Music therapy brings joy to isolated seniors during COVID-19 outbreak

TORONTO —
Life in Ontario’s long-term care homes has never felt more isolated. COVID-19 has limited visitation and the human connection, cutting off seniors from their loved ones and daily rituals.

At 147 Elder Street, a home for seniors suffering from Alzheimer’s and dementia, daily music therapy is a way of life, and often the highlight of the day for its 52 residents. While many LTC’s have cancelled such services, 147 Elder has vowed the show must go on.

“When COVID hit we decided to deem these therapists essential,” said Krista Samborsky, director of resident and family relations at 147 Elder Street. “We believe the arts are so important in terms of quality of life here.”

The music hasn’t changed, but the methodology has.

Therapy pre-COVID would often consist of sharing instruments with seniors, and playing in front of large groups. With social distancing protocols, things have now shifted to one-on-one based therapy, with songs performed outside a resident’s room. But the healing power of music can’t be confined. Within seconds of hearing familiar notes, residents often experience a drastic change in demeanour, Samborsky says.

“Music gives them a way to express themselves, it draws them out of their shells,” explained Samborsky. “Music connects with a deeper part of their brains. We’ve seen residents who can’t remember their own names be able to sing entire songs.”

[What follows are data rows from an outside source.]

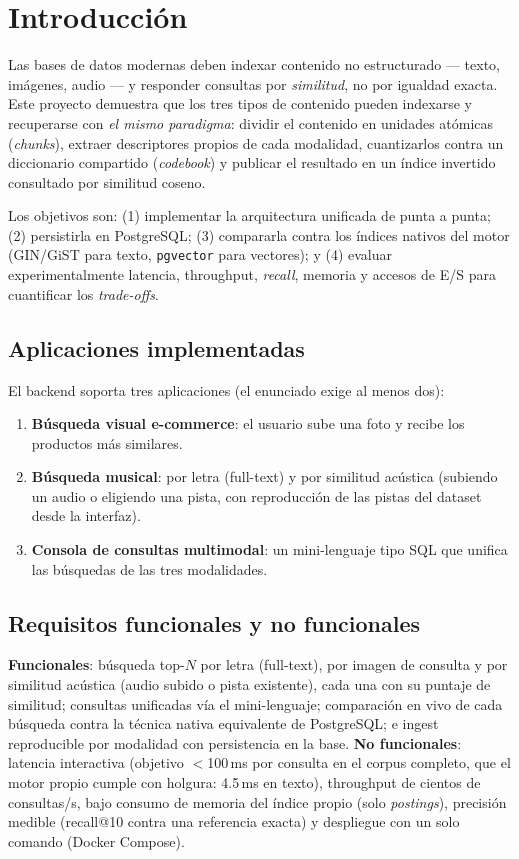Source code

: \documentclass[conference]{IEEEtran}
\begin{document}
\section{Introducción}

Las bases de datos modernas deben indexar contenido no estructurado ---
texto, imágenes, audio --- y responder consultas por \emph{similitud}, no por
igualdad exacta. Este proyecto demuestra que los tres tipos de contenido
pueden indexarse y recuperarse con \emph{el mismo paradigma}: dividir el
contenido en unidades atómicas (\textit{chunks}), extraer descriptores
propios de cada modalidad, cuantizarlos contra un diccionario compartido
(\textit{codebook}) y publicar el resultado en un índice invertido consultado
por similitud coseno.

Los objetivos son: (1) implementar la arquitectura unificada de punta a punta;
(2) persistirla en PostgreSQL; (3) compararla contra los índices nativos del
motor (GIN/GiST para texto, \texttt{pgvector} para vectores); y (4) evaluar
experimentalmente latencia, throughput, \textit{recall}, memoria y accesos de
E/S para cuantificar los \textit{trade-offs}.

\subsection{Aplicaciones implementadas}
El backend soporta tres aplicaciones (el enunciado exige al menos dos):
\begin{enumerate}
  \item \textbf{Búsqueda visual e-commerce}: el usuario sube una foto y
        recibe los productos más similares.
  \item \textbf{Búsqueda musical}: por letra (full-text) y por similitud
        acústica (subiendo un audio o eligiendo una pista, con reproducción
        de las pistas del dataset desde la interfaz).
  \item \textbf{Consola de consultas multimodal}: un mini-lenguaje tipo SQL
        que unifica las búsquedas de las tres modalidades.
\end{enumerate}

\subsection{Requisitos funcionales y no funcionales}
\textbf{Funcionales}: búsqueda top-$N$ por letra (full-text), por imagen de
consulta y por similitud acústica (audio subido o pista existente), cada una
con su puntaje de similitud; consultas unificadas vía el mini-lenguaje;
comparación en vivo de cada búsqueda contra la técnica nativa equivalente de
PostgreSQL; e ingest reproducible por modalidad con persistencia en la base.
\textbf{No funcionales}: latencia interactiva (objetivo $<$100\,ms por
consulta en el corpus completo, que el motor propio cumple con holgura:
4.5\,ms en texto), throughput de cientos de consultas/s, bajo consumo de
memoria del índice propio (solo \textit{postings}), precisión medible
(recall@10 contra una referencia exacta) y despliegue con un solo comando
(Docker Compose).
\end{document}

“Now it’s more individually based, they get to make decisions. They get to choose from a couple of songs, so they get more autonomy in that matter,” explained Carmen Ng, a music therapist with Miya Music therapy who has been appearing weekly at 147 Elder Street. “Personally, I get to engage more passively as well. Maybe I see what’s in their room and choose a song based on what I see is important to them. It makes a difference. It’s great I get to be considered essential to the seniors.”

“Probably 85 per cent of our business is in long term and retirement homes,” company founder Miya Adout told CTV News Toronto. “When COVID hit we lost 95 per cent of our clients. Luckily some homes, like 147 Elder deemed us essential, which is fantastic because the seniors can use us now more than ever to improve their quality of life.”